• _Exercise details_: Every line of the records below that holds the word "authorAge" belongs in the answer.

• _Provided records_:

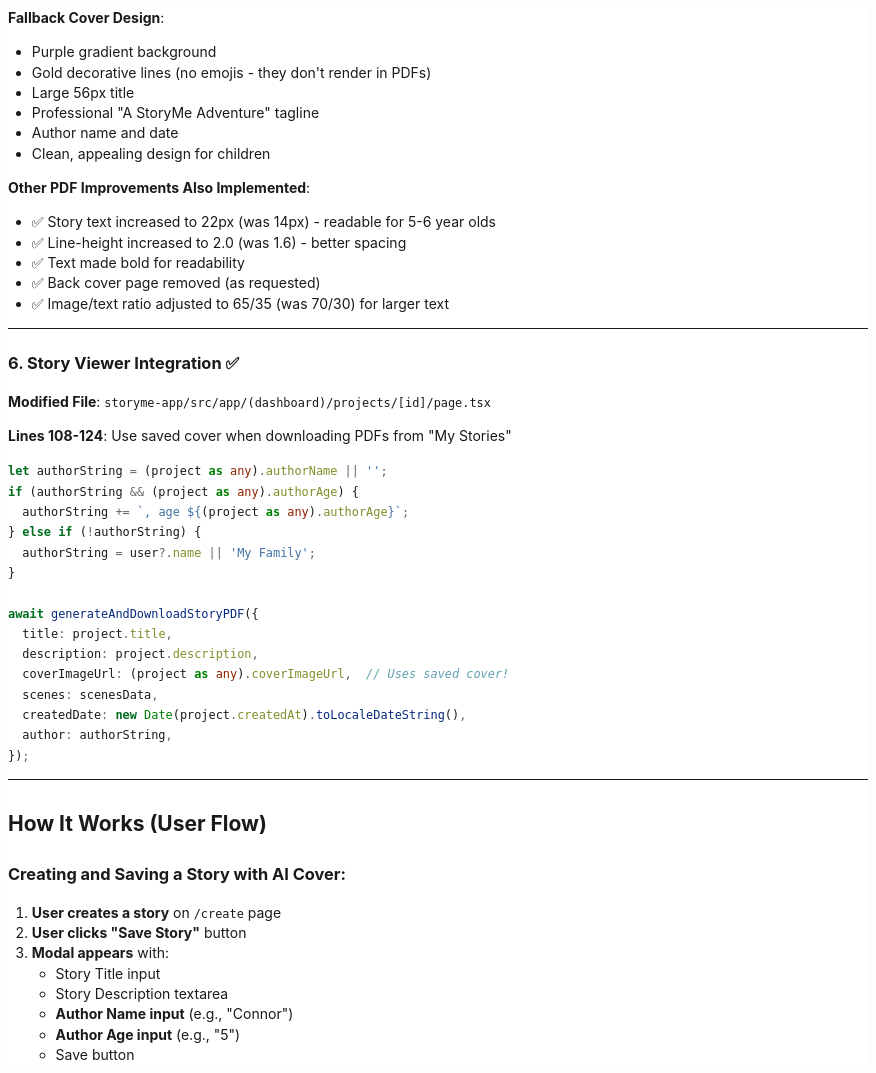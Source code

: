 **Fallback Cover Design**:
- Purple gradient background
- Gold decorative lines (no emojis - they don't render in PDFs)
- Large 56px title
- Professional "A StoryMe Adventure" tagline
- Author name and date
- Clean, appealing design for children

**Other PDF Improvements Also Implemented**:
- ✅ Story text increased to 22px (was 14px) - readable for 5-6 year olds
- ✅ Line-height increased to 2.0 (was 1.6) - better spacing
- ✅ Text made bold for readability
- ✅ Back cover page removed (as requested)
- ✅ Image/text ratio adjusted to 65/35 (was 70/30) for larger text

---

### 6. Story Viewer Integration ✅
**Modified File**: `storyme-app/src/app/(dashboard)/projects/[id]/page.tsx`

**Lines 108-124**: Use saved cover when downloading PDFs from "My Stories"
```typescript
let authorString = (project as any).authorName || '';
if (authorString && (project as any).authorAge) {
  authorString += `, age ${(project as any).authorAge}`;
} else if (!authorString) {
  authorString = user?.name || 'My Family';
}

await generateAndDownloadStoryPDF({
  title: project.title,
  description: project.description,
  coverImageUrl: (project as any).coverImageUrl,  // Uses saved cover!
  scenes: scenesData,
  createdDate: new Date(project.createdAt).toLocaleDateString(),
  author: authorString,
});
```

---

## How It Works (User Flow)

### Creating and Saving a Story with AI Cover:

1. **User creates a story** on `/create` page
2. **User clicks "Save Story"** button
3. **Modal appears** with:
   - Story Title input
   - Story Description textarea
   - **Author Name input** (e.g., "Connor")
   - **Author Age input** (e.g., "5")
   - Save button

• _Solution_:
if (authorString && (project as any).authorAge) {
  authorString += `, age ${(project as any).authorAge}`;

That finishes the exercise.